The trainer runs through three different rollover scenarios and the participants are required to climb, or egress, out of the vehicle. The first two are 180 and 360 degree turns, which requires the Marines and Sailors to escape through the vehicle’s doors. The third is a 90 degree turn, which challenges them to slip their way through the vehicle and escape through the turret in the roof. This area is built for a machine gunner to stand in while riding in a humvee.
According the Gunnery Sgt. Steven Rowe, the range safety officer during the training, the HEAT trainer is an important tool for running life-saving procedures in these situations.
“The HEAT shows Marines how to react in case of a rollover,” said Rowe. Post-rollover procedures are rehearsed during the training evolution, he added.
“This shows the Marines how to act in case the event of a rollover on land or in water,” said Rowe. “It shows Marines how to egress through the (vehicle) doors.”

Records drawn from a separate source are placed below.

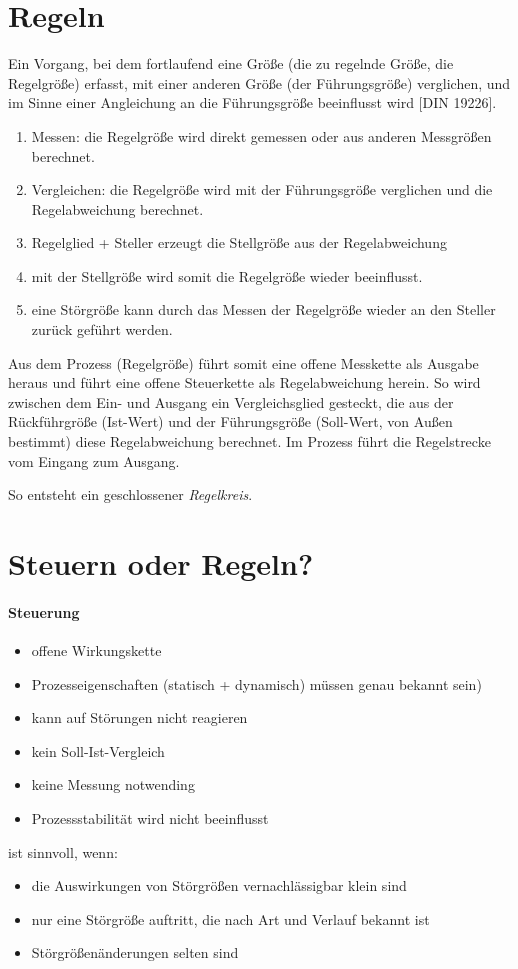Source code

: \documentclass{scrreprt}
\begin{document}
\section{Regeln}
Ein Vorgang, bei dem fortlaufend eine Größe (die zu regelnde Größe, die Regelgröße) erfasst, mit einer anderen Größe (der Führungsgröße) verglichen, und im Sinne einer Angleichung an die Führungsgröße beeinflusst wird [DIN 19226].
\begin{enumerate}
\item Messen: die Regelgröße wird direkt gemessen oder aus anderen Messgrößen berechnet.
\item Vergleichen: die Regelgröße wird mit der Führungsgröße verglichen und die Regelabweichung berechnet.
\item Regelglied + Steller erzeugt die Stellgröße aus der Regelabweichung
\item[\textbullet] mit der Stellgröße wird somit die Regelgröße wieder beeinflusst.
\item[\textbullet] eine Störgröße kann durch das Messen der Regelgröße wieder an den Steller zurück geführt werden.
\end{enumerate}
Aus dem Prozess (Regelgröße) führt somit eine offene Messkette als Ausgabe heraus und führt eine offene Steuerkette als Regelabweichung herein. So wird zwischen dem Ein- und Ausgang ein Vergleichsglied gesteckt, die aus der Rückführgröße (Ist-Wert) und der Führungsgröße (Soll-Wert, von Außen bestimmt) diese Regelabweichung berechnet. Im Prozess führt die Regelstrecke vom Eingang zum Ausgang.

So entsteht ein geschlossener \emph{Regelkreis}.

\section{Steuern oder Regeln?}
\paragraph{Steuerung}
\begin{itemize}
\item offene Wirkungskette
\item Prozesseigenschaften (statisch + dynamisch) müssen genau bekannt sein)
\item kann auf Störungen nicht reagieren
\item kein Soll-Ist-Vergleich
\item keine Messung notwending
\item Prozessstabilität wird nicht beeinflusst
\end{itemize}
ist sinnvoll, wenn:
\begin{itemize}
\item die Auswirkungen von Störgrößen vernachlässigbar klein sind
\item nur eine Störgröße auftritt, die nach Art und Verlauf bekannt ist
\item Störgrößenänderungen selten sind
\end{itemize}
\end{document}
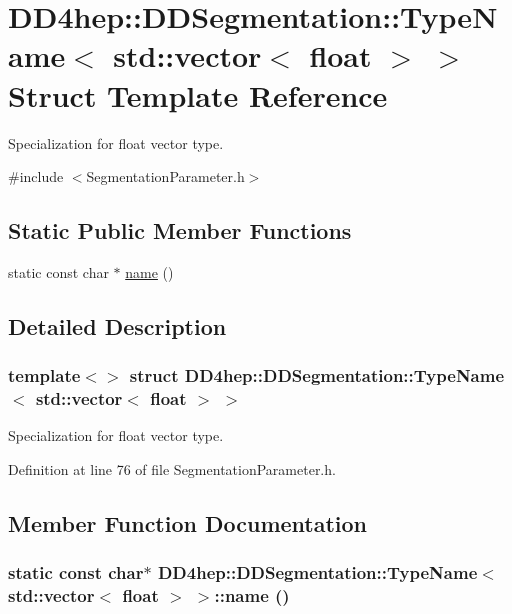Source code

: \hypertarget{struct_d_d4hep_1_1_d_d_segmentation_1_1_type_name_3_01std_1_1vector_3_01float_01_4_01_4}{
\section{DD4hep::DDSegmentation::TypeName$<$ std::vector$<$ float $>$ $>$ Struct Template Reference}
\label{struct_d_d4hep_1_1_d_d_segmentation_1_1_type_name_3_01std_1_1vector_3_01float_01_4_01_4}
}


Specialization for float vector type.  


{\ttfamily \#include $<$SegmentationParameter.h$>$}\subsection*{Static Public Member Functions}
\begin{DoxyCompactItemize}
\item 
static const char $\ast$ \hyperlink{struct_d_d4hep_1_1_d_d_segmentation_1_1_type_name_3_01std_1_1vector_3_01float_01_4_01_4_ab90b0133e8df2f36770110b233da7e42}{name} ()
\end{DoxyCompactItemize}


\subsection{Detailed Description}
\subsubsection*{template$<$$>$ struct DD4hep::DDSegmentation::TypeName$<$ std::vector$<$ float $>$ $>$}

Specialization for float vector type. 

Definition at line 76 of file SegmentationParameter.h.

\subsection{Member Function Documentation}
\hypertarget{struct_d_d4hep_1_1_d_d_segmentation_1_1_type_name_3_01std_1_1vector_3_01float_01_4_01_4_ab90b0133e8df2f36770110b233da7e42}{
\subsubsection[{name}]{\setlength{\rightskip}{0pt plus 5cm}static const char$\ast$ {\bf DD4hep::DDSegmentation::TypeName}$<$ std::vector$<$ float $>$ $>$::name ()}}
\label{struct_d_d4hep_1_1_d_d_segmentation_1_1_type_name_3_01std_1_1vector_3_01float_01_4_01_4_ab90b0133e8df2f36770110b233da7e42}


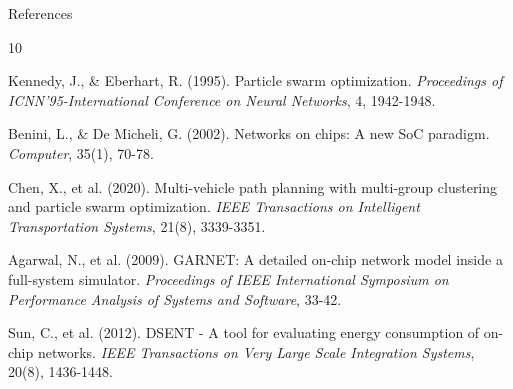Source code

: \documentclass[10pt]{beamer}
\begin{document}
\begin{frame}{Future Research Directions}
\begin{frame}{Research Impact and Significance}
\begin{alertblock}{Long-term Vision}
\begin{frame}{Final Remarks}
\begin{center}
        \vspace{0.5cm}
        
        \textit{Questions and Discussion Welcome}
    \end{center>
\end{frame}

\begin{frame}{References}
    \begin{thebibliography}{10}
        \beamertemplatearticlebibitems
        
        Kennedy, J., \& Eberhart, R. (1995). 
        \newblock Particle swarm optimization.
        \newblock \emph{Proceedings of ICNN'95-International Conference on Neural Networks}, 4, 1942-1948.
        
        Benini, L., \& De Micheli, G. (2002).
        \newblock Networks on chips: A new SoC paradigm.
        \newblock \emph{Computer}, 35(1), 70-78.
        
        Chen, X., et al. (2020).
        \newblock Multi-vehicle path planning with multi-group clustering and particle swarm optimization.
        \newblock \emph{IEEE Transactions on Intelligent Transportation Systems}, 21(8), 3339-3351.
        
        Agarwal, N., et al. (2009).
        \newblock GARNET: A detailed on-chip network model inside a full-system simulator.
        \newblock \emph{Proceedings of IEEE International Symposium on Performance Analysis of Systems and Software}, 33-42.
        
        Sun, C., et al. (2012).
        \newblock DSENT - A tool for evaluating energy consumption of on-chip networks.
        \newblock \emph{IEEE Transactions on Very Large Scale Integration Systems}, 20(8), 1436-1448.
    \end{thebibliography}
\end{frame}
\end{document}
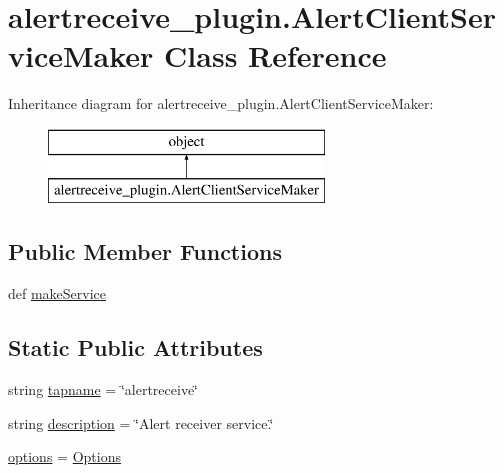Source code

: \hypertarget{classalertreceive__plugin_1_1_alert_client_service_maker}{\section{alertreceive\-\_\-plugin.\-Alert\-Client\-Service\-Maker Class Reference}
\label{classalertreceive__plugin_1_1_alert_client_service_maker}
}
Inheritance diagram for alertreceive\-\_\-plugin.\-Alert\-Client\-Service\-Maker\-:\begin{figure}[H]
\begin{center}
\leavevmode
\includegraphics[height=2.000000cm]{classalertreceive__plugin_1_1_alert_client_service_maker}
\end{center}
\end{figure}
\subsection*{Public Member Functions}
\begin{DoxyCompactItemize}
\item 
def \hyperlink{classalertreceive__plugin_1_1_alert_client_service_maker_ac557b7942ac384b03f36f130cd832224}{make\-Service}
\end{DoxyCompactItemize}
\subsection*{Static Public Attributes}
\begin{DoxyCompactItemize}
\item 
string \hyperlink{classalertreceive__plugin_1_1_alert_client_service_maker_aa06203843a8e49cf4a4e3ce3bb0e9674}{tapname} = \char`\"{}alertreceive\char`\"{}
\item 
string \hyperlink{classalertreceive__plugin_1_1_alert_client_service_maker_a1e9e4e09410f1652b9e3e64713a9ed23}{description} = \char`\"{}Alert receiver service.\char`\"{}
\item 
\hyperlink{classalertreceive__plugin_1_1_alert_client_service_maker_a602e325f18585e9ee7d01055df4c4977}{options} = \hyperlink{classalertreceive__plugin_1_1_options}{Options}
\end{DoxyCompactItemize}


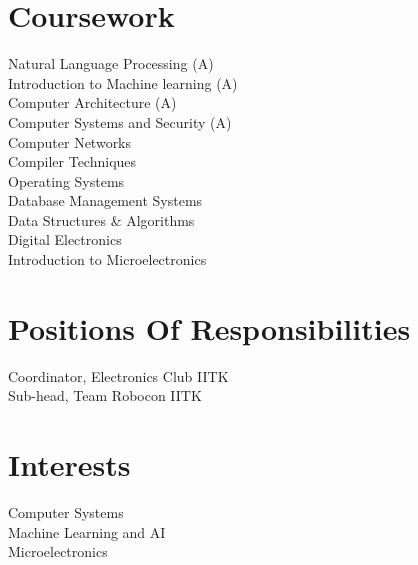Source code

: \documentclass[]{deedy-resume-openfont}
\begin{document}
\begin{minipage}[t]{0.30\textwidth}
\section{Coursework}
\textbullet{} Natural Language Processing (A)\\
\textbullet{} Introduction to  Machine learning (A)\\
\textbullet{} Computer Architecture (A)\\
\textbullet{} Computer Systems and Security (A)\\
\textbullet{} Computer Networks\\
\textbullet{} Compiler Techniques \\
\textbullet{} Operating Systems \\
\textbullet{} Database Management Systems \\
\textbullet{} Data Structures \& Algorithms \\
\textbullet{} Digital Electronics\\
\textbullet{} Introduction to Microelectronics\\
\sectionsep

\section{Positions Of Responsibilities}
\textbullet{} Coordinator, Electronics Club IITK\\
\hspace{1.5cm}
\textbullet{} Sub-head, Team Robocon IITK\\
\hspace{1.5cm}
\sectionsep


\section{Interests}
\textbullet{} Computer Systems\\
\textbullet{} Machine Learning and AI\\
\textbullet{} Microelectronics
\sectionsep



\end{minipage} 
\hfill
\end{document}

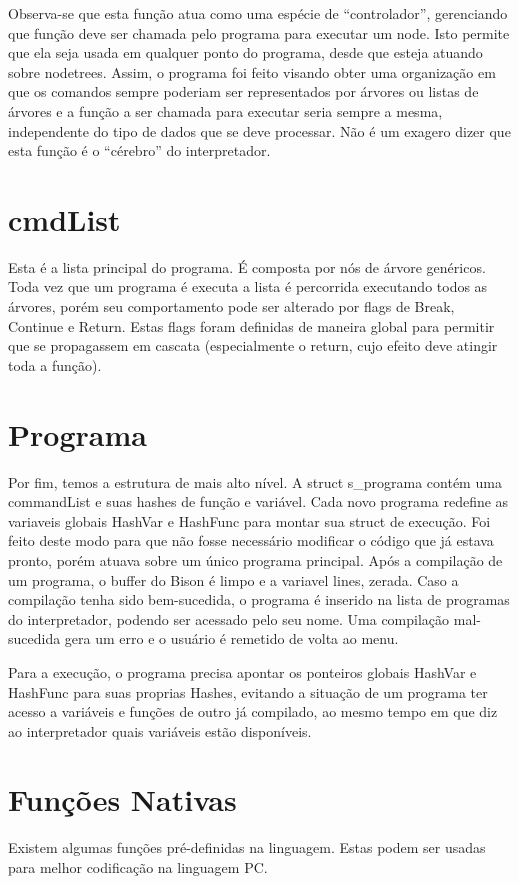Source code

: \documentclass[a4paper,10pt]{article}
\begin{document}
Observa-se que esta função atua como uma espécie de ``controlador'', gerenciando que função deve ser chamada pelo programa para executar um node. Isto
permite que ela seja usada em qualquer ponto do programa, desde que esteja atuando sobre nodetrees. Assim, o programa foi feito visando obter uma organização
em que os comandos sempre poderiam ser representados por árvores ou listas de árvores e a função a ser chamada para executar seria sempre a mesma, independente
do tipo de dados que se deve processar. Não é um exagero dizer que esta função é o ``cérebro'' do interpretador.
\section{cmdList}

Esta é a lista principal do programa. É composta por nós de árvore genéricos. Toda vez que um programa é executa a lista é percorrida executando todos as árvores, porém
seu comportamento pode ser alterado por flags de Break, Continue e Return. Estas flags foram definidas de maneira global para permitir que se propagassem
em cascata (especialmente o return, cujo efeito deve atingir toda a função).

\section{Programa}
Por fim, temos a estrutura de mais alto nível. A struct s\_programa contém uma commandList e suas hashes de função e variável. Cada novo programa redefine
as variaveis globais HashVar e HashFunc para montar sua struct de execução. Foi feito deste modo para que não fosse necessário modificar o código que já
estava pronto, porém atuava sobre um único programa principal. Após a compilação de um programa, o buffer do Bison é limpo e a variavel lines, zerada.
Caso a compilação tenha sido bem-sucedida, o programa é inserido na lista de programas do interpretador, podendo ser acessado pelo seu nome. Uma compilação
mal-sucedida gera um erro e o usuário é remetido de volta ao menu.

Para a execução, o programa precisa apontar os ponteiros globais HashVar e HashFunc para suas proprias Hashes, evitando a situação de um programa
ter acesso a variáveis e funções de outro já compilado, ao mesmo tempo em que diz ao interpretador quais variáveis estão disponíveis.

\section{Funções Nativas}
Existem algumas funções pré-definidas na linguagem. Estas podem ser usadas para melhor codificação na linguagem PC.
\end{document}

According to Capt. Nicholas S. Gregson, action officer for the MEU’s training at Fort Pickett, the evolution is an essential part of any Marine’s training because it brings awareness to a situation that is all too common in an operational setting.
“The trainer gives confidence to a Marine in knowing what to do and to react faster in the case of a rollover,” Gregson added. “There’s nothing quite as disorienting as a rollover and the training allows service members to go through it once and prepare for something they had not previously encountered.”
“It’s an excellent trainer,” Rowe said. “You feel your weight completely shift upside down, left to right. You feel pressure you have never felt before. When you are actually upside down you have to push up on the ceiling to allow yourself room to unbuckle your seatbelt.
“(Anyone who goes through the training) will walk away with the lesson of learning how to egress properly,” Rowe added.